### GIVEN ENTRIES
☆ ☆ ☆ ☆

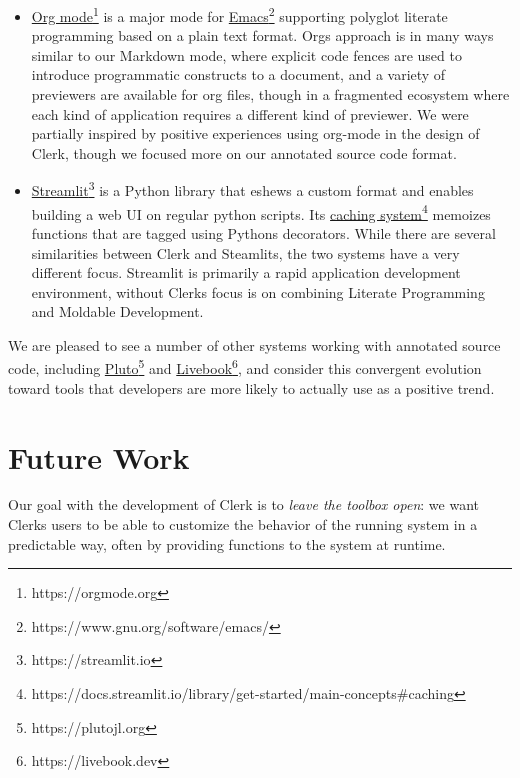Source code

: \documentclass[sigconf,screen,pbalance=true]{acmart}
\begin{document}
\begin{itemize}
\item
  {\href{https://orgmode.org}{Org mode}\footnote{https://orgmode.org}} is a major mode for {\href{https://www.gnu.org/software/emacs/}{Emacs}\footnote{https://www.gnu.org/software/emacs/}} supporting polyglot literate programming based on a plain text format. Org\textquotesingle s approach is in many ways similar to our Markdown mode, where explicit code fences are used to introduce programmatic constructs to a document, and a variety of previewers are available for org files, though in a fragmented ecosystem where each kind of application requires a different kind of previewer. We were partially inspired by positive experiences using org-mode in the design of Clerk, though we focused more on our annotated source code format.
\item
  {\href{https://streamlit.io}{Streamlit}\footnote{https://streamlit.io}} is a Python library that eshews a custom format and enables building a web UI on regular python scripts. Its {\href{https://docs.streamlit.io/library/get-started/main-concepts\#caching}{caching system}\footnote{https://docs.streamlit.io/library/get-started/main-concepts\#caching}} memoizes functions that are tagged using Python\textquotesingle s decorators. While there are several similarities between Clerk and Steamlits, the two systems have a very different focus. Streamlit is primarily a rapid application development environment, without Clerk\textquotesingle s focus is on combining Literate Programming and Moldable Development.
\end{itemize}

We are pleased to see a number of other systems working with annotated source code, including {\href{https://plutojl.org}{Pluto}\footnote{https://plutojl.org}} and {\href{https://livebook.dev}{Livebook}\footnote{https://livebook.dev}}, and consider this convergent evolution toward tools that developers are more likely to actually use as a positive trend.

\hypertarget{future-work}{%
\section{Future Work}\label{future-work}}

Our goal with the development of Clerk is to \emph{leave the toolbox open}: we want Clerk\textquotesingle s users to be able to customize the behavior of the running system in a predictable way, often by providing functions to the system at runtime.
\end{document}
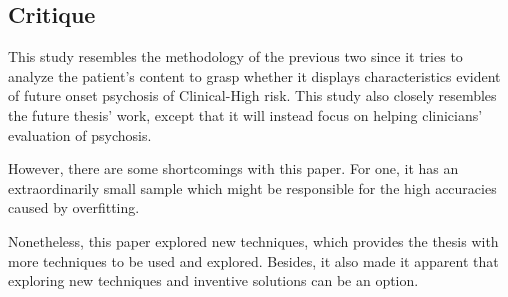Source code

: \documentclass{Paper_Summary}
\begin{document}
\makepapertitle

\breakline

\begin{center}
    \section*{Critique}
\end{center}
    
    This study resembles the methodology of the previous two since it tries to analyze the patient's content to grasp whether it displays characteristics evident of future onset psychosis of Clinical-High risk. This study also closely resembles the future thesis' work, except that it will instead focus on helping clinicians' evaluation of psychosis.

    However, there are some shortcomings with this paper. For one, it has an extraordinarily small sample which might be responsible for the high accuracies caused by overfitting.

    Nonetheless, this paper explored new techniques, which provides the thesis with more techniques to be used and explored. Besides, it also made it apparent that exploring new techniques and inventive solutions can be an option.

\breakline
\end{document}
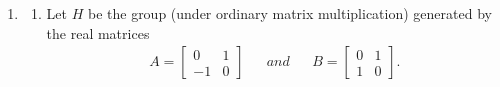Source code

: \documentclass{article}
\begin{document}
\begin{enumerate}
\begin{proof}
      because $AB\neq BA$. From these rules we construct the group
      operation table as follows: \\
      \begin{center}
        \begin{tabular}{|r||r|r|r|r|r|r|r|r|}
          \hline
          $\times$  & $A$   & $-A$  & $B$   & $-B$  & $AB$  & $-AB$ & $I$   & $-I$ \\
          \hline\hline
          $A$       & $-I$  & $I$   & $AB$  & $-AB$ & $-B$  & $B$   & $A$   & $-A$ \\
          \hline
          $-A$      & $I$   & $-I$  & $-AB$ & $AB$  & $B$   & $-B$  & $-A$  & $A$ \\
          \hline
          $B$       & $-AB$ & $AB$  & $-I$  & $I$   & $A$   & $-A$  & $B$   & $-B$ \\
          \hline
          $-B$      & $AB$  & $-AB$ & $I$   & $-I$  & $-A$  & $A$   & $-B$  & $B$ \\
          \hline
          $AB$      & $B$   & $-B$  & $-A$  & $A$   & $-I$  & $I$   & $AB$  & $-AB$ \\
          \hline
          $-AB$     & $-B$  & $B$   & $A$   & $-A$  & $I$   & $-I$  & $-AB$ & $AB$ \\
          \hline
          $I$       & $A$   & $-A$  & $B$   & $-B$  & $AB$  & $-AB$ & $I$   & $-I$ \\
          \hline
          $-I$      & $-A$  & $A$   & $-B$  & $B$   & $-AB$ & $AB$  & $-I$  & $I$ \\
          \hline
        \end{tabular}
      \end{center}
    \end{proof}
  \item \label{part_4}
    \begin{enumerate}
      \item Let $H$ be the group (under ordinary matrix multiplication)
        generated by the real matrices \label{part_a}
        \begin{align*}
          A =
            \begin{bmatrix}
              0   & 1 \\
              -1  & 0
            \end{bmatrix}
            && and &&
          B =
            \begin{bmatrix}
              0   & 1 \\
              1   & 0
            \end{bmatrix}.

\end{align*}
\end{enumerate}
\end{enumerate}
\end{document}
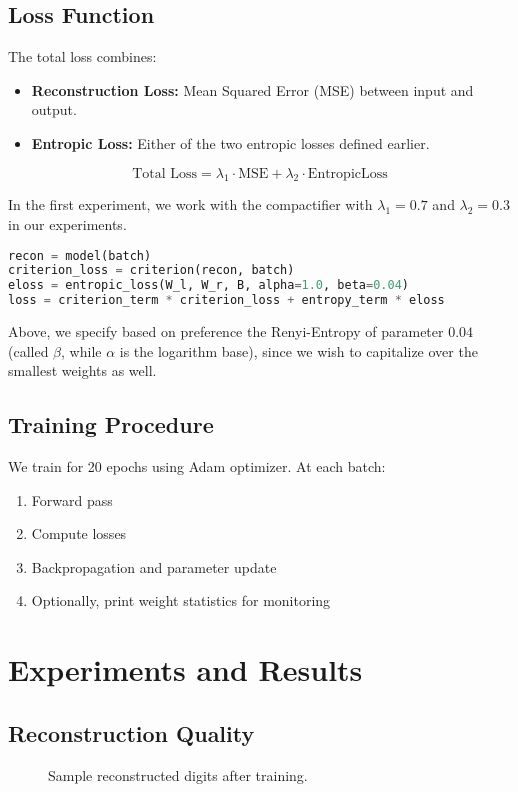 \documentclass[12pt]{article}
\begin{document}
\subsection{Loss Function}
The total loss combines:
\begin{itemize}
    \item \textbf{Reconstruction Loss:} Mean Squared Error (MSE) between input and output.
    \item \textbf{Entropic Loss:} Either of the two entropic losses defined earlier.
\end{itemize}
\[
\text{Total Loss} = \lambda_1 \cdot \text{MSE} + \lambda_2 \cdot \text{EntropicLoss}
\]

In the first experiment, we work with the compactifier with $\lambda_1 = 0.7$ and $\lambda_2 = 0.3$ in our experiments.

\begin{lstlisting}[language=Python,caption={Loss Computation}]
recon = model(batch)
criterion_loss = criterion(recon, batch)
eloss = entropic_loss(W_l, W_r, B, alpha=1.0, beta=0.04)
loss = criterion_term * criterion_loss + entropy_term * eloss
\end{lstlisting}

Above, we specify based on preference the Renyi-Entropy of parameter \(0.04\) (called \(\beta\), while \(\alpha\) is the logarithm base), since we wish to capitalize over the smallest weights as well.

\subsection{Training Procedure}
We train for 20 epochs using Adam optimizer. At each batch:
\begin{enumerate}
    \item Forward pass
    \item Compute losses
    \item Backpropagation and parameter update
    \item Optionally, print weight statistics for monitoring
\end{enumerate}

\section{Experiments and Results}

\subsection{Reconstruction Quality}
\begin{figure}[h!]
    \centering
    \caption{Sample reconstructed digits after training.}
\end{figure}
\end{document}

☆ ☆ ☆ ☆

### WHAT THE TASK REQUIRES
Where the material contains a line with "beta", return that line.

### FINISHED EXERCISE
eloss = entropic_loss(W_l, W_r, B, alpha=1.0, beta=0.04)
Above, we specify based on preference the Renyi-Entropy of parameter \(0.04\) (called \(\beta\), while \(\alpha\) is the logarithm base), since we wish to capitalize over the smallest weights as well.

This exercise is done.